WHAT IS BEING ASKED
Output the data word for word, dropping every image.

EXERCISE MATERIALS

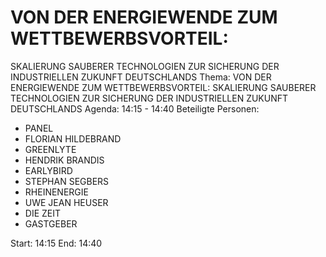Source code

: # VON DER ENERGIEWENDE ZUM WETTBEWERBSVORTEIL:
SKALIERUNG SAUBERER TECHNOLOGIEN ZUR SICHERUNG DER INDUSTRIELLEN ZUKUNFT DEUTSCHLANDS
Thema: VON DER ENERGIEWENDE ZUM WETTBEWERBSVORTEIL:
SKALIERUNG SAUBERER TECHNOLOGIEN ZUR SICHERUNG DER INDUSTRIELLEN ZUKUNFT DEUTSCHLANDS
Agenda: 14:15 - 14:40
Beteiligte Personen:
- PANEL
- FLORIAN HILDEBRAND
- GREENLYTE
- HENDRIK BRANDIS
- EARLYBIRD
- STEPHAN SEGBERS
- RHEINENERGIE
- UWE JEAN HEUSER
- DIE ZEIT
- GASTGEBER

Start: 14:15
End: 14:40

SOLVED EXERCISE
Source code

: # VON DER ENERGIEWENDE ZUM WETTBEWERBSVORTEIL:
SKALIERUNG SAUBERER TECHNOLOGIEN ZUR SICHERUNG DER INDUSTRIELLEN ZUKUNFT DEUTSCHLANDS
Thema: VON DER ENERGIEWENDE ZUM WETTBEWERBSVORTEIL:
SKALIERUNG SAUBERER TECHNOLOGIEN ZUR SICHERUNG DER INDUSTRIELLEN ZUKUNFT DEUTSCHLANDS
Agenda: 14:15 - 14:40
Beteiligte Personen:
- PANEL
- FLORIAN HILDEBRAND
- GREENLYTE
- HENDRIK BRANDIS
- EARLYBIRD
- STEPHAN SEGBERS
- RHEINENERGIE
- UWE JEAN HEUSER
- DIE ZEIT
- GASTGEBER

Start: 14:15
End: 14:40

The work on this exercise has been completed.